(Stored records)
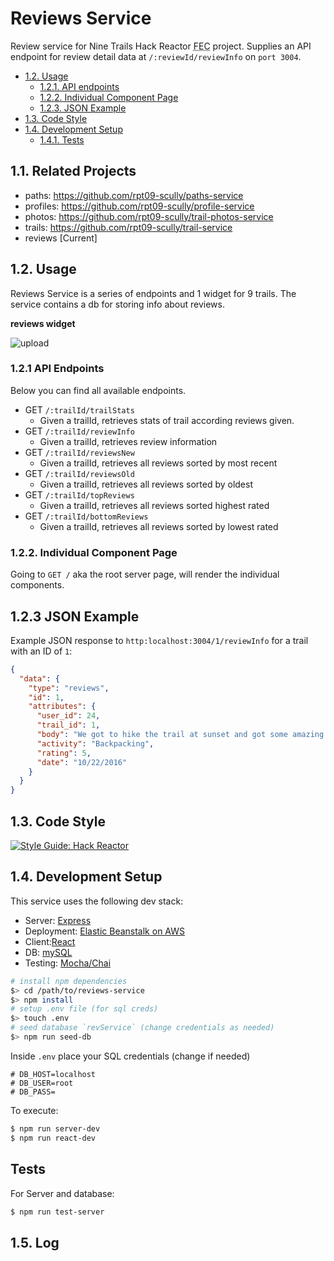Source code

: # Reviews Service

Review service for Nine Trails Hack Reactor <abbr title="Front End Capstone">FEC</abbr> project. Supplies an API endpoint for review detail data at `/:reviewId/reviewInfo` on `port 3004`.

- [1.2. Usage](#13-usage)
    - [1.2.1. API endpoints](#121-api-endpoints)
    - [1.2.2. Individual Component Page](#122-individual-component-page)
    - [1.2.3. JSON Example](#123-json-example)
- [1.3. Code Style](#13-code-style)
- [1.4. Development Setup](#14-development-setup)
  - [1.4.1. Tests](#141-tests)

## 1.1. Related Projects

- paths: https://github.com/rpt09-scully/paths-service
- profiles: https://github.com/rpt09-scully/profile-service
- photos: https://github.com/rpt09-scully/trail-photos-service
- trails: https://github.com/rpt09-scully/trail-service
- reviews [Current]



## 1.2. Usage


Reviews Service is a series of endpoints and 1 widget for 9 trails. The service contains a db for storing info about reviews.

**reviews widget**

![upload](https://giant.gfycat.com/SkeletalOrnateKillerwhale.gif)


###  1.2.1 API Endpoints

Below you can find all available endpoints.

+ GET `/:trailId/trailStats`
  - Given a trailId, retrieves stats of trail according reviews given.
+ GET `/:trailId/reviewInfo`
  - Given a trailId, retrieves review information
+ GET `/:trailId/reviewsNew`
  - Given a trailId, retrieves all reviews sorted by most recent
+ GET `/:trailId/reviewsOld`
  - Given a trailId, retrieves all reviews sorted by oldest
+ GET `/:trailId/topReviews`
  - Given a trailId, retrieves all reviews sorted highest rated
+ GET `/:trailId/bottomReviews`
  - Given a trailId, retrieves all reviews sorted by lowest rated

### 1.2.2. Individual Component Page

Going to `GET /` aka the root server page, will render the individual components.



## 1.2.3 JSON Example

Example JSON response to `http:localhost:3004/1/reviewInfo` for a trail with an ID of `1`:

```json
{
  "data": {
    "type": "reviews",
    "id": 1,
    "attributes": {
      "user_id": 24,
      "trail_id": 1,
      "body": "We got to hike the trail at sunset and got some amazing pictures. The view was worth every step!",
      "activity": "Backpacking",
      "rating": 5,
      "date": "10/22/2016"
    }
  }
}
```

## 1.3. Code Style

[![Style Guide: Hack Reactor](https://img.shields.io/badge/Style%20Guide-Hack%20Reactor-blue.svg)](https://github.com/hackreactor-labs/eslint-config-hackreactor)


## 1.4. Development Setup

This service uses the following dev stack:

  - Server: [Express](http://expressjs.com/)
  - Deployment: [Elastic Beanstalk on AWS](https://aws.amazon.com/elasticbeanstalk/)
  - Client:[React](http://reactjs.org/)
  - DB: [mySQL](https://dev.mysql.com/doc/refman/5.7/en/)
  - Testing: [Mocha/Chai](https://www.chaijs.com/)

```sh
# install npm dependencies
$> cd /path/to/reviews-service
$> npm install
# setup .env file (for sql creds)
$> touch .env
# seed database `revService` (change credentials as needed)
$> npm run seed-db
```

Inside `.env` place your SQL credentials (change if needed)
```
# DB_HOST=localhost
# DB_USER=root
# DB_PASS=
```

To execute:

```sh
$ npm run server-dev
$ npm run react-dev
```

## Tests
For Server and database:
```sh
$ npm run test-server
```

## 1.5. Log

### WHAT IS REQUIRED
Search the data above for the string "scully" and report each line that holds it.

### REPLY TO THE TASK
- paths: https://github.com/rpt09-scully/paths-service
- profiles: https://github.com/rpt09-scully/profile-service
- photos: https://github.com/rpt09-scully/trail-photos-service
- trails: https://github.com/rpt09-scully/trail-service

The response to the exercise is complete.